The Venezuelan Athletics Federation (Federación Venezolana de Atletismo, FVA) is the governing body for the sport of athletics in Venezuela. Current president is Wilfredys León. He took office in June 2010.

== History ==
FVA was founded in 1948.

== Affiliations ==
FVA is the national member federation for Venezuela in the following international organisations:
- World Athletics
- Confederación Sudamericana de Atletismo (CONSUDATLE; South American Athletics Confederation)
- Association of Panamerican Athletics (APA)
- Asociación Iberoamericana de Atletismo (AIA; Ibero-American Athletics Association)
- Central American and Caribbean Athletic Confederation (CACAC)
Moreover, it is part of the following national organisations:
- Venezuelan Olympic Committee (Spanish: Comité Olímpico Venezolano)

== Members ==

FVA comprises the 23 regional associations (plus capital district) of Venezuela.

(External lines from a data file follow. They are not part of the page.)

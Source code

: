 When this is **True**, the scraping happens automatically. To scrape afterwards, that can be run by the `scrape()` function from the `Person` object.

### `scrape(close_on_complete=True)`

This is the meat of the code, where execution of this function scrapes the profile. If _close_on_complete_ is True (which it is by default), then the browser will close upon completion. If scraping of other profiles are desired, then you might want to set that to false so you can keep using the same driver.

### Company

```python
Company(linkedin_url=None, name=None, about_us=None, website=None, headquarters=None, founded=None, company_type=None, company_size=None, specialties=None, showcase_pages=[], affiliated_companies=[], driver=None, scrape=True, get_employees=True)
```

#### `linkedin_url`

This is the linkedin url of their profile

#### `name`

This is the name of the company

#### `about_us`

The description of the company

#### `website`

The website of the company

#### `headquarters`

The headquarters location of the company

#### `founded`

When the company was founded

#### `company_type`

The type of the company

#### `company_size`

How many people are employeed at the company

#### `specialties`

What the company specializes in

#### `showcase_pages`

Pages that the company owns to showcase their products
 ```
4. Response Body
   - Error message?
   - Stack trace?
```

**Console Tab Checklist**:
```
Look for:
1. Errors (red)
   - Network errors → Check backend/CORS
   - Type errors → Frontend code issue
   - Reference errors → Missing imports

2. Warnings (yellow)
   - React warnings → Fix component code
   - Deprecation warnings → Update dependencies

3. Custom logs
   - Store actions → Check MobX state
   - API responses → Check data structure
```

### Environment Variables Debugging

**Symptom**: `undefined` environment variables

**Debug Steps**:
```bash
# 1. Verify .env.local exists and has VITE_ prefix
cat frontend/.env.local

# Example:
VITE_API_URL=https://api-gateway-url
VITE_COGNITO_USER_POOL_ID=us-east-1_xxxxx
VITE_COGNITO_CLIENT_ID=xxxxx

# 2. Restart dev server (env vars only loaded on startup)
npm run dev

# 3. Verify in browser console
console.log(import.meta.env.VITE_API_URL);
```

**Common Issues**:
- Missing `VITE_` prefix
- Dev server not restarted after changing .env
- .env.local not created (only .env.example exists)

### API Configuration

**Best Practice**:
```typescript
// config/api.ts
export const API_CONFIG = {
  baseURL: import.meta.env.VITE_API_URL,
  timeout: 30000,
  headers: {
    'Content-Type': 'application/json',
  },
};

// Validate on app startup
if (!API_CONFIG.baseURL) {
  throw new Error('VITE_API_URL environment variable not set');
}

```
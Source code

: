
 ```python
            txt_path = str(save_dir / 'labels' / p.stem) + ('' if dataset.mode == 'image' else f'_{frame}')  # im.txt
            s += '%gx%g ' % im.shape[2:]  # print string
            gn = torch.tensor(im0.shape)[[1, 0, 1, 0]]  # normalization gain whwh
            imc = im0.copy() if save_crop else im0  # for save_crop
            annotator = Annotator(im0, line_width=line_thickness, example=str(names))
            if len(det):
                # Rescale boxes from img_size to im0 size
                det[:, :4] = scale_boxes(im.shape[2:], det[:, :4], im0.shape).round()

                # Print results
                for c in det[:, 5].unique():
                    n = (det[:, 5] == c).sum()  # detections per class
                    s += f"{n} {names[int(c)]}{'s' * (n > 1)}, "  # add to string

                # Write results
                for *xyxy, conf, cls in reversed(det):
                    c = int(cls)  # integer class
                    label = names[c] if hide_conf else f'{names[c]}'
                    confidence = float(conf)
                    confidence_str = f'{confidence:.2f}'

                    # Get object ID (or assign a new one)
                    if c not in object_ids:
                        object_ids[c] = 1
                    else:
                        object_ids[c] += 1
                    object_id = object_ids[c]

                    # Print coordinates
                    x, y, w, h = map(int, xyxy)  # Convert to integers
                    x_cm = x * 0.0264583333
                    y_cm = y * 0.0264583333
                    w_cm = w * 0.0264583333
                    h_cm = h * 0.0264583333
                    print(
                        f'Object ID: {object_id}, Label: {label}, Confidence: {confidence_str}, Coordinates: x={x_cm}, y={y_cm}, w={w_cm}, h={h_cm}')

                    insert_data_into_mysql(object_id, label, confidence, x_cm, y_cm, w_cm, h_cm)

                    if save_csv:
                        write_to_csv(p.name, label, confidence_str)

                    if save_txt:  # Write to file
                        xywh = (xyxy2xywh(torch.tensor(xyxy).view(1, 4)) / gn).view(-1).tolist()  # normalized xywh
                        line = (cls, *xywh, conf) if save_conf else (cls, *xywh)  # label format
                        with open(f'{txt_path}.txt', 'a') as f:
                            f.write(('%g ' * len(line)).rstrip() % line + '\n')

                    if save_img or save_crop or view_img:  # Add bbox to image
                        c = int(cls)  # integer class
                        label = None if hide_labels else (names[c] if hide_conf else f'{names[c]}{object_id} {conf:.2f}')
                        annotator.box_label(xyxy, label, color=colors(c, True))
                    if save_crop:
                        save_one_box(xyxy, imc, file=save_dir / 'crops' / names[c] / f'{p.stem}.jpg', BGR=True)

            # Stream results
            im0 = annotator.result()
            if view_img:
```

| State | Organisation | Link |
|---|---|---|
| Amazonas | Asociación de Atletismo del Estado Amazonas |  |
| Anzoátegui | Asociación de Atletismo del Estado Anzoátegui |  |
| Apure | Asociación de Atletismo del Estado Apure |  |
| Aragua | Asociación de Atletismo del Estado Aragua |  |
| Barinas | Asociación de Atletismo del Estado Barinas |  |
| Bolívar | Asociación de Atletismo del Estado Bolívar |  |
| Carabobo | Asociación Carabobeña de Atletismo |  |
| Cojedes | Asociación de Atletismo del Estado Cojedes |  |
| Delta Amacuro | Asociación de Atletismo Delta Amacuro |  |
| Distrito Capital | Asociación de Atletismo del Distrito Capital |  |
| Falcón | Asociación Falconiana de Atletismo |  |
| Guárico | Asociación de Atletismo del Estado Guárico |  |
| Lara | Asociación de Atletismo del Estado Lara |  |
| Mérida | Asociación Merideña de Atletismo |  |
| Miranda | Asociación de Atletismo del Estado Miranda |  |
| Monagas | Asociación de Atletismo del Estado Monagas |  |
| Nueva Esparta | Asociación de Atletismo del Estado Nueva Esparta |  |
| Portuguesa | Asociación de Atletismo del Estado Portuguesa |  |
| Sucre | Asociación de Atletismo del Estado Sucre |  |
| Táchira | Asociación Tachirense de Atletismo | www.atletismotachira.com Archived 2012-12-03 at the Wayback Machine |
| Trujillo | Asociación Trujillana de Atletismo |  |
| Vargas | Asociación de Atletismo del Estado Vargas |  |
| Yaracuy | Asociación del Estado Yaracuy |  |
| Zulia | Asociación de Atletismo del Estado Zulia |  |

== National records ==
FVA maintains the Venezuelan records in athletics.